I really started thinking about this issue in relation to the now famous Verizon Math site and associated videos that show just how hapless humans can be when we depend entirely on computers to return the correct answer. What I’m saying here is that we’ve more or less reached the point where we believe that computers will always return the correct answer, and forget that while computer programmers aim to have their programs answer on the “true” side of the law of non-contradiction, sometimes this unfortunately isn’t the case.

If you’d like a poignant example, please watch this video, where several Verizon employees fail to recognize how their computer system has overcharged the customer on the phone. I don’t bring this video up to pick on Verizon specifically, but this is an issue that has gained a lot of attention over the last several months:

Now, here’s the point: Though Verizon is in the wrong, the employees are not willing to recognize the error. And why is this the case? I can think of several reasons.

  1. Verizon employees are used to hearing customers complain about how they have been mischarged, and generally speaking the customer is wrong.
  2. These Verizon employees do not understand the math being explained to them by the customer.
  3. These Verizon employees are trusting what their computer system is telling them without fail.

And I think that all three issues played a part in the lack of understanding of the employees. But the issue that bothers me the most is the third, that the employees infallibly trust their computer system. What bothers me most about this story is that even in the face of blatant mathematical reasoning, the belief of the employees was to side with the answer provided by the computer. And the computer was incorrect. Due to a variety of circumstances, the math provided by the computer program did not match the price quote delivered by Verizon. And rather than viewing the computer as the product of human intellict, they viewed the computer as the objective arbiter.

Using the computer as an objective arbiter is a dangerous business for a variety of reasons, including most notably that the program returning the answer can be incomplete or incorrect. In the case of the recent financial meltdown, at least part of the blame can be placed on mathematical models that viewed sets of risk transactions (e.g. credit default swaps) as independent events. As it turns out, these events were NOT independent. Here’s an articleabout this. But an assumption of the program was to treat them independently. So was the computer wrong? Practically speaking, in retrospect, yes. But I don’t think that’s the right way of looking at it. The computer was answering the question based upon the programmer’s intent. And it was answering the question correctly in that sense.
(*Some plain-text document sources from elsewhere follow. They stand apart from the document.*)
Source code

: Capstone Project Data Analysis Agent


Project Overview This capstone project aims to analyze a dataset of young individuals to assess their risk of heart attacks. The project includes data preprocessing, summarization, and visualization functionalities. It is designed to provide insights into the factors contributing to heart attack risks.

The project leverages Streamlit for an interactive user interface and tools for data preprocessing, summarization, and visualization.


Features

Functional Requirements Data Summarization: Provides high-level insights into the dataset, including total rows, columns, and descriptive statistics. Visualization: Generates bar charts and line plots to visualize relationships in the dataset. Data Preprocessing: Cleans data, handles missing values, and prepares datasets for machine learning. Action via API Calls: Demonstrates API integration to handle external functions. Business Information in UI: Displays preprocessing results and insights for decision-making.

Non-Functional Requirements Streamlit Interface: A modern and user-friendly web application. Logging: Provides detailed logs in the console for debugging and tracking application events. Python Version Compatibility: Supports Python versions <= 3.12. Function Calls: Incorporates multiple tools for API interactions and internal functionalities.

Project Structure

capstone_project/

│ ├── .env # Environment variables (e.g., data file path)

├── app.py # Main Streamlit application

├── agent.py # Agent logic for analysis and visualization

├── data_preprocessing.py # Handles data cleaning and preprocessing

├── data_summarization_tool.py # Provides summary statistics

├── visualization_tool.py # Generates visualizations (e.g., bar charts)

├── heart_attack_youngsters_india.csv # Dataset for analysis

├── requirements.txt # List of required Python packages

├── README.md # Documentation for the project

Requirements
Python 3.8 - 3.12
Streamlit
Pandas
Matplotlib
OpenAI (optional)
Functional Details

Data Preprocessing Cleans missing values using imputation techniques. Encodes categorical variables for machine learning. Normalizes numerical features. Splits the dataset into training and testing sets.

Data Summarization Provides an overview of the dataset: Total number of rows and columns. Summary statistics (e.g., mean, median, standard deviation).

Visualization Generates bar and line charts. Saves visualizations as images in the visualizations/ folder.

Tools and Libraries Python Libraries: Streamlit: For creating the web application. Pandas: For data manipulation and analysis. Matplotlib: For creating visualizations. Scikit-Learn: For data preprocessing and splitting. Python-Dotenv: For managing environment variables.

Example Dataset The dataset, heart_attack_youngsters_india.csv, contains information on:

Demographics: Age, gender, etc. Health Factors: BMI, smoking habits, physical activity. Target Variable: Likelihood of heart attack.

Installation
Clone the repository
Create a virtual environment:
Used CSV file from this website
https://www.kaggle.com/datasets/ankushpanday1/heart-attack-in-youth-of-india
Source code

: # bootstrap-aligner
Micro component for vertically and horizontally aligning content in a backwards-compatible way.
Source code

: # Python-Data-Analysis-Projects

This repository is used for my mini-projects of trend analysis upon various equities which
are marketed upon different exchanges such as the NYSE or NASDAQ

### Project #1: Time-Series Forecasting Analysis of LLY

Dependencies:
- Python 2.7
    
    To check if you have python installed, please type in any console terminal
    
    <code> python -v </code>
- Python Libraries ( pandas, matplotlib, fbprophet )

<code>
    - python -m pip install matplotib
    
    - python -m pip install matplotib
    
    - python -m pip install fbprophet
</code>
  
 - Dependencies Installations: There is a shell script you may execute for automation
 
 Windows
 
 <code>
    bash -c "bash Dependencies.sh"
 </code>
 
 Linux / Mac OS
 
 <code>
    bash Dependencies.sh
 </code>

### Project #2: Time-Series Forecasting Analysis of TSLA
What’s the moral of the story? Basically, it’s that computers answer problem in EXACTLY the ways they are programmed to do so. No more and no less. Computers are designed to be “right”, but it doesn’t mean that it will always pan out this way. Treating them as flawless objective arbiters is farming out your intellect. And while I’m certainly not saying that computers and their programs can’t be trusted (hell, it’s what I do for a living), I’m also saying that it’s a good idea to treat them as if they’re a product of humanity.